▶ **The records**

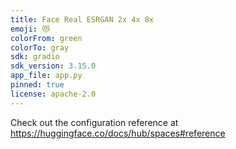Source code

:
 ```yaml
---
title: Face Real ESRGAN 2x 4x 8x
emoji: 😻
colorFrom: green
colorTo: gray
sdk: gradio
sdk_version: 3.15.0
app_file: app.py
pinned: true
license: apache-2.0
---
```


Check out the configuration reference at https://huggingface.co/docs/hub/spaces#reference
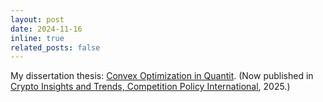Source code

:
 ```yaml
---
layout: post
date: 2024-11-16 
inline: true
related_posts: false
---
```

My dissertation thesis:
[Convex Optimization in Quantit](https://web.stanford.edu/~boyd/papers/crypto_portfolio.html). (Now
published in [Crypto Insights and Trends, Competition Policy
International](https://www.pymnts.com/cpi-posts/simple-and-effective-portfolio-construction-with-crypto-assets/), 2025.)


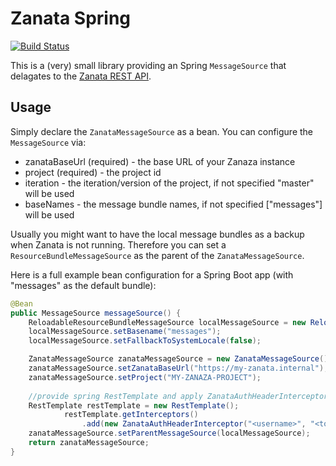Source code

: # Zanata Spring

[![Build Status](https://travis-ci.org/porscheinformatik/zanata-spring.svg?branch=master)](https://travis-ci.org/porscheinformatik/zanata-spring)

This is a (very) small library providing an Spring `MessageSource` that
delagates to the [Zanata REST API](https://zanata.ci.cloudbees.com/job/zanata-api-site/site/zanata-common-api/rest-api-docs/index.html).

## Usage

Simply declare the `ZanataMessageSource` as a bean. You can configure the `MessageSource` via:

 - zanataBaseUrl (required) - the base URL of your Zanaza instance 
 - project (required) - the project id
 - iteration - the iteration/version of the project, if not specified "master" will be used
 - baseNames - the message bundle names,  if not specified ["messages"] will be used

Usually you might want to have the local message bundles as a backup when Zanata is not running. Therefore you can set 
a `ResourceBundleMessageSource` as the parent of the `ZanataMessageSource`. 

Here is a full example bean configuration for a Spring Boot app (with "messages" as the default bundle):

```java
@Bean
public MessageSource messageSource() {
    ReloadableResourceBundleMessageSource localMessageSource = new ReloadableResourceBundleMessageSource();
    localMessageSource.setBasename("messages");
    localMessageSource.setFallbackToSystemLocale(false);

    ZanataMessageSource zanataMessageSource = new ZanataMessageSource();
    zanataMessageSource.setZanataBaseUrl("https://my-zanata.internal");
    zanataMessageSource.setProject("MY-ZANAZA-PROJECT");
    
    //provide spring RestTemplate and apply ZanataAuthHeaderInterceptor
    RestTemplate restTemplate = new RestTemplate();
            restTemplate.getInterceptors()
                .add(new ZanataAuthHeaderInterceptor("<username>", "<token>"));
    zanataMessageSource.setParentMessageSource(localMessageSource);
    return zanataMessageSource;
}
```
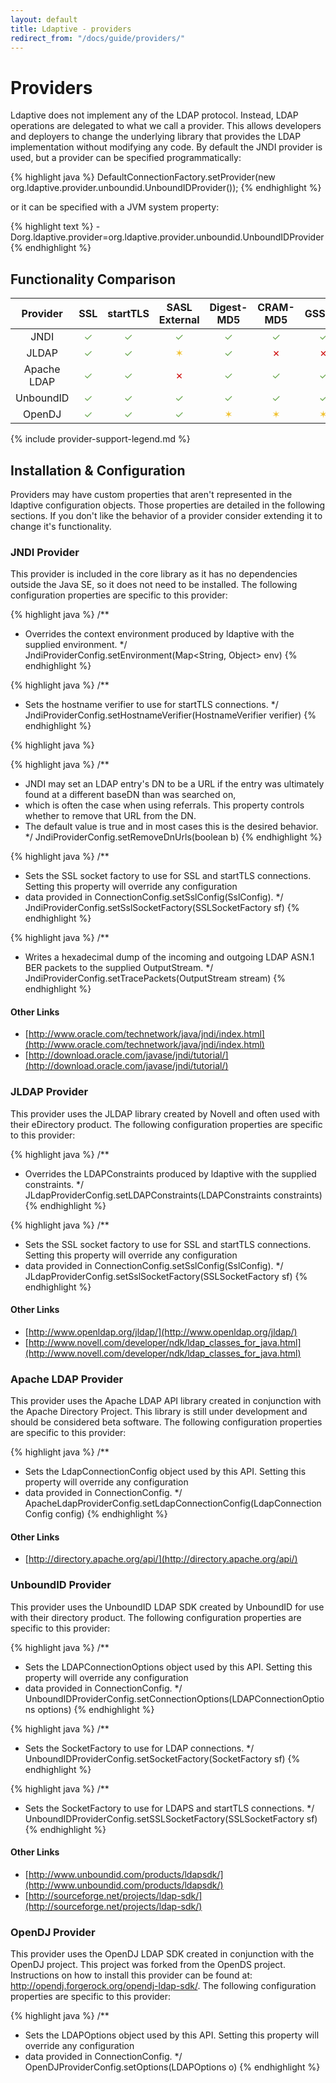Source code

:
 ```yaml
---
layout: default
title: Ldaptive - providers
redirect_from: "/docs/guide/providers/"
---
```


# Providers

Ldaptive does not implement any of the LDAP protocol. Instead, LDAP operations are delegated to what we call a provider. This allows developers and deployers to change the underlying library that provides the LDAP implementation without modifying any code. By default the JNDI provider is used, but a provider can be specified programmatically:

{% highlight java %}
DefaultConnectionFactory.setProvider(new org.ldaptive.provider.unboundid.UnboundIDProvider());
{% endhighlight %}

or it can be specified with a JVM system property:

{% highlight text %}
-Dorg.ldaptive.provider=org.ldaptive.provider.unboundid.UnboundIDProvider
{% endhighlight %}

## Functionality Comparison

| Provider | SSL | startTLS | SASL External | Digest-MD5 | CRAM-MD5 | GSSAPI | Follow Referrals
|:-:|:-:|:-:|:-:|:-:|:-:|:-:|:-:|
| JNDI | <font color="#6aa84f">✓</font> | <font color="#6aa84f">✓</font> | <font color="#6aa84f">✓</font> | <font color="#6aa84f">✓</font> | <font color="#6aa84f">✓</font> | <font color="#6aa84f">✓</font> | <font color="#6aa84f">✓</font>
| JLDAP | <font color="#6aa84f">✓</font> | <font color="#6aa84f">✓</font> | <font color="#f1c232">✶</font> | <font color="#6aa84f">✓</font> | <font color="#cc0000">✗</font> | <font color="#cc0000">✗</font> | <font color="#6aa84f">✓</font>
| Apache LDAP | <font color="#6aa84f">✓</font> | <font color="#6aa84f">✓</font> | <font color="#cc0000">✗</font> | <font color="#6aa84f">✓</font> | <font color="#6aa84f">✓</font> | <font color="#6aa84f">✓</font> | <font color="#cc0000">✗</font>
| UnboundID | <font color="#6aa84f">✓</font> | <font color="#6aa84f">✓</font> | <font color="#6aa84f">✓</font> | <font color="#6aa84f">✓</font> | <font color="#6aa84f">✓</font> | <font color="#6aa84f">✓</font> | <font color="#6aa84f">✓</font>
| OpenDJ | <font color="#6aa84f">✓</font> | <font color="#6aa84f">✓</font> | <font color="#6aa84f">✓</font> | <font color="#f1c232">✶</font> | <font color="#f1c232">✶</font> | <font color="#f1c232">✶</font> | <font color="#cc0000">✗</font>

{% include provider-support-legend.md %}

## Installation & Configuration

Providers may have custom properties that aren't represented in the ldaptive configuration objects. Those properties are detailed in the following sections. If you don't like the behavior of a provider consider extending it to change it's functionality.

### JNDI Provider

This provider is included in the core library as it has no dependencies outside the Java SE, so it does not need to be installed. The following configuration properties are specific to this provider:

{% highlight java %}
/**
 * Overrides the context environment produced by ldaptive with the supplied environment.
 */
JndiProviderConfig.setEnvironment(Map<String, Object> env)
{% endhighlight %}

{% highlight java %}
/**
 * Sets the hostname verifier to use for startTLS connections.
 */
JndiProviderConfig.setHostnameVerifier(HostnameVerifier verifier)
{% endhighlight %}

{% highlight java %}

{% highlight java %}
/**
 * JNDI may set an LDAP entry's DN to be a URL if the entry was ultimately found at a different baseDN than was searched on,
 * which is often the case when using referrals. This property controls whether to remove that URL from the DN.
 * The default value is true and in most cases this is the desired behavior.
 */
JndiProviderConfig.setRemoveDnUrls(boolean b)
{% endhighlight %}

{% highlight java %}
/**
 * Sets the SSL socket factory to use for SSL and startTLS connections. Setting this property will override any configuration
 * data provided in ConnectionConfig.setSslConfig(SslConfig).
 */
JndiProviderConfig.setSslSocketFactory(SSLSocketFactory sf)
{% endhighlight %}

{% highlight java %}
/**
 * Writes a hexadecimal dump of the incoming and outgoing LDAP ASN.1 BER packets to the supplied OutputStream.
 */
JndiProviderConfig.setTracePackets(OutputStream stream)
{% endhighlight %}

#### Other Links

- [http://www.oracle.com/technetwork/java/jndi/index.html](http://www.oracle.com/technetwork/java/jndi/index.html)
- [http://download.oracle.com/javase/jndi/tutorial/](http://download.oracle.com/javase/jndi/tutorial/)

### JLDAP Provider

This provider uses the JLDAP library created by Novell and often used with their eDirectory product. The following configuration properties are specific to this provider:

{% highlight java %}
/**
 * Overrides the LDAPConstraints produced by ldaptive with the supplied constraints.
 */
JLdapProviderConfig.setLDAPConstraints(LDAPConstraints constraints)
{% endhighlight %}

{% highlight java %}
/**
 * Sets the SSL socket factory to use for SSL and startTLS connections. Setting this property will override any configuration
 * data provided in ConnectionConfig.setSslConfig(SslConfig).
 */
JLdapProviderConfig.setSslSocketFactory(SSLSocketFactory sf)
{% endhighlight %}

#### Other Links 

- [http://www.openldap.org/jldap/](http://www.openldap.org/jldap/)
- [http://www.novell.com/developer/ndk/ldap_classes_for_java.html](http://www.novell.com/developer/ndk/ldap_classes_for_java.html)

### Apache LDAP Provider

This provider uses the Apache LDAP API library created in conjunction with the Apache Directory Project. This library is still under development and should be considered beta software. The following configuration properties are specific to this provider:

{% highlight java %}
/**
 * Sets the LdapConnectionConfig object used by this API. Setting this property will override any configuration
 * data provided in ConnectionConfig.
 */
ApacheLdapProviderConfig.setLdapConnectionConfig(LdapConnectionConfig config)
{% endhighlight %}

#### Other Links

- [http://directory.apache.org/api/](http://directory.apache.org/api/)

### UnboundID Provider

This provider uses the UnboundID LDAP SDK created by UnboundID for use with their directory product. The following configuration properties are specific to this provider:

{% highlight java %}
/**
 * Sets the LDAPConnectionOptions object used by this API. Setting this property will override any configuration
 * data provided in ConnectionConfig.
 */
UnboundIDProviderConfig.setConnectionOptions(LDAPConnectionOptions options)
{% endhighlight %}

{% highlight java %}
/**
 * Sets the SocketFactory to use for LDAP connections.
 */
UnboundIDProviderConfig.setSocketFactory(SocketFactory sf)
{% endhighlight %}

{% highlight java %}
/**
 * Sets the SocketFactory to use for LDAPS and startTLS connections.
 */
UnboundIDProviderConfig.setSSLSocketFactory(SSLSocketFactory sf)
{% endhighlight %}

#### Other Links

- [http://www.unboundid.com/products/ldapsdk/](http://www.unboundid.com/products/ldapsdk/)
- [http://sourceforge.net/projects/ldap-sdk/](http://sourceforge.net/projects/ldap-sdk/)

### OpenDJ Provider

This provider uses the OpenDJ LDAP SDK created in conjunction with the OpenDJ project. This project was forked from the OpenDS project. Instructions on how to install this provider can be found at: http://opendj.forgerock.org/opendj-ldap-sdk/. The following configuration properties are specific to this provider:

{% highlight java %}
/**
 * Sets the LDAPOptions object used by this API. Setting this property will override any configuration
 * data provided in ConnectionConfig.
 */
OpenDJProviderConfig.setOptions(LDAPOptions o)
{% endhighlight %}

▶ **Task to carry out**
Find and copy each line of the listing above that holds the word "true".

▶ **Result of the task**
pinned: true
inline: true
 * The default value is true and in most cases this is the desired behavior.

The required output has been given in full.